» Task details
Your answer should be only the lines below from the one with "1: Initial Setup_" to the one with "3. Commit to", repeated exactly, ends included.

#### Source information ####

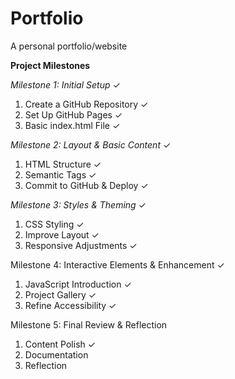 # Portfolio
A personal portfolio/website

**Project Milestones**

_Milestone 1: Initial Setup_  ✓
  1. Create a GitHub Repository  ✓
  2. Set Up GitHub Pages  ✓
  3. Basic index.html File  ✓

_Milestone 2: Layout & Basic Content_  ✓
  1. HTML Structure  ✓
  2. Semantic Tags  ✓
  3. Commit to GitHub & Deploy  ✓

_Milestone 3: Styles & Theming_  ✓
  1. CSS Styling  ✓
  2. Improve Layout  ✓
  3. Responsive Adjustments  ✓

Milestone 4: Interactive Elements & Enhancement  ✓
  1. JavaScript Introduction  ✓
  2. Project Gallery  ✓
  3. Refine Accessibility  ✓

Milestone 5: Final Review & Reflection
  1. Content Polish ✓
  2. Documentation
  3. Reflection
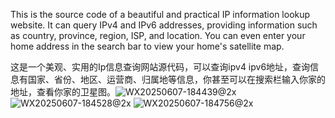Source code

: This is the source code of a beautiful and practical IP information lookup website. It can query IPv4 and IPv6 addresses, providing information such as country, province, region, ISP, and location. You can even enter your home address in the search bar to view your home's satellite map.

这是一个美观、实用的Ip信息查询网站源代码，可以查询ipv4 ipv6地址，查询信息有国家、省份、地区、运营商、归属地等信息，你甚至可以在搜索栏输入你家的地址，查看你家的卫星图。![WX20250607-184439@2x](https://github.com/user-attachments/assets/8ed1fd04-c777-4111-b72a-a8c53c21ec3c)
![WX20250607-184528@2x](https://github.com/user-attachments/assets/4a4e8fa7-b7ec-4ef7-baf2-8f81b42c58a9)
![WX20250607-184756@2x](https://github.com/user-attachments/assets/f23b7a5e-fc24-4568-a428-b5ed01a59de3)
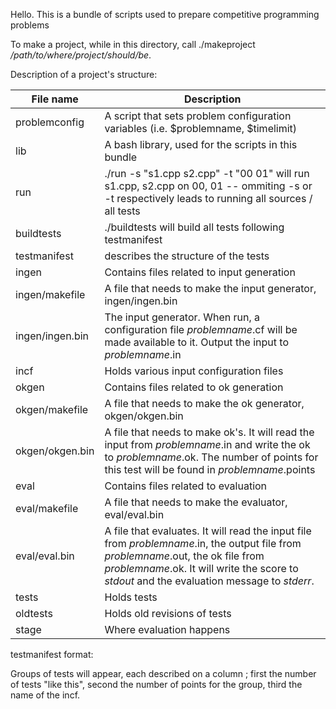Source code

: Hello.
This is a bundle of scripts used to prepare competitive programming problems

To make a project, while in this directory, call ./makeproject */path/to/where/project/should/be*.

Description of a project's structure:

File name | Description
--------- | -----------
problemconfig | A script that sets problem configuration variables (i.e. $problemname, $timelimit)
lib | A bash library, used for the scripts in this bundle
run | ./run -s "s1.cpp s2.cpp" -t "00 01" will run s1.cpp, s2.cpp on 00, 01 -- ommiting -s or -t respectively leads to running all sources / all tests
buildtests | ./buildtests will build all tests following testmanifest
testmanifest | describes the structure of the tests
ingen | Contains files related to input generation
ingen/makefile | A file that needs to make the input generator, ingen/ingen.bin
ingen/ingen.bin | The input generator. When run, a configuration file *problemname*.cf will be made available to it. Output the input to *problemname*.in
incf | Holds various input configuration files
okgen | Contains files related to ok generation
okgen/makefile | A file that needs to make the ok generator, okgen/okgen.bin
okgen/okgen.bin | A file that needs to make ok's. It will read the input from *problemname*.in and write the ok to *problemname*.ok. The number of points for this test will be found in *problemname*.points
eval | Contains files related to evaluation
eval/makefile | A file that needs to make the evaluator, eval/eval.bin
eval/eval.bin | A file that evaluates. It will read the input file from *problemname*.in, the output file from *problemname*.out, the ok file from *problemname*.ok. It will write the score to *stdout* and the evaluation message to *stderr*.
tests | Holds tests
oldtests | Holds old revisions of tests
stage | Where evaluation happens

testmanifest format:

Groups of tests will appear, each described on a column ; first the number of tests "like this", second the number of points for the group, third the name of the incf.
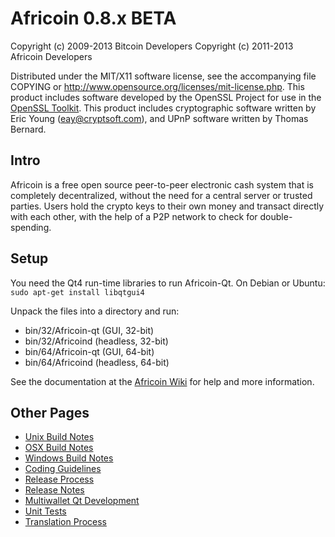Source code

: Africoin 0.8.x BETA
====================

Copyright (c) 2009-2013 Bitcoin Developers
Copyright (c) 2011-2013 Africoin Developers

Distributed under the MIT/X11 software license, see the accompanying
file COPYING or http://www.opensource.org/licenses/mit-license.php.
This product includes software developed by the OpenSSL Project for use in the [OpenSSL Toolkit](http://www.openssl.org/). This product includes
cryptographic software written by Eric Young ([eay@cryptsoft.com](mailto:eay@cryptsoft.com)), and UPnP software written by Thomas Bernard.


Intro
---------------------
Africoin is a free open source peer-to-peer electronic cash system that is
completely decentralized, without the need for a central server or trusted
parties.  Users hold the crypto keys to their own money and transact directly
with each other, with the help of a P2P network to check for double-spending.


Setup
---------------------
You need the Qt4 run-time libraries to run Africoin-Qt. On Debian or Ubuntu:
	`sudo apt-get install libqtgui4`

Unpack the files into a directory and run:

- bin/32/Africoin-qt (GUI, 32-bit)
- bin/32/Africoind (headless, 32-bit)
- bin/64/Africoin-qt (GUI, 64-bit)
- bin/64/Africoind (headless, 64-bit)

See the documentation at the [Africoin Wiki](http://Africoin.info)
for help and more information.


Other Pages
---------------------
- [Unix Build Notes](build-unix.md)
- [OSX Build Notes](build-osx.md)
- [Windows Build Notes](build-msw.md)
- [Coding Guidelines](coding.md)
- [Release Process](release-process.md)
- [Release Notes](release-notes.md)
- [Multiwallet Qt Development](multiwallet-qt.md)
- [Unit Tests](unit-tests.md)
- [Translation Process](translation_process.md)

####

» Result for this exercise
_Milestone 1: Initial Setup_  ✓
  1. Create a GitHub Repository  ✓
  2. Set Up GitHub Pages  ✓
  3. Basic index.html File  ✓

_Milestone 2: Layout & Basic Content_  ✓
  1. HTML Structure  ✓
  2. Semantic Tags  ✓
  3. Commit to GitHub & Deploy  ✓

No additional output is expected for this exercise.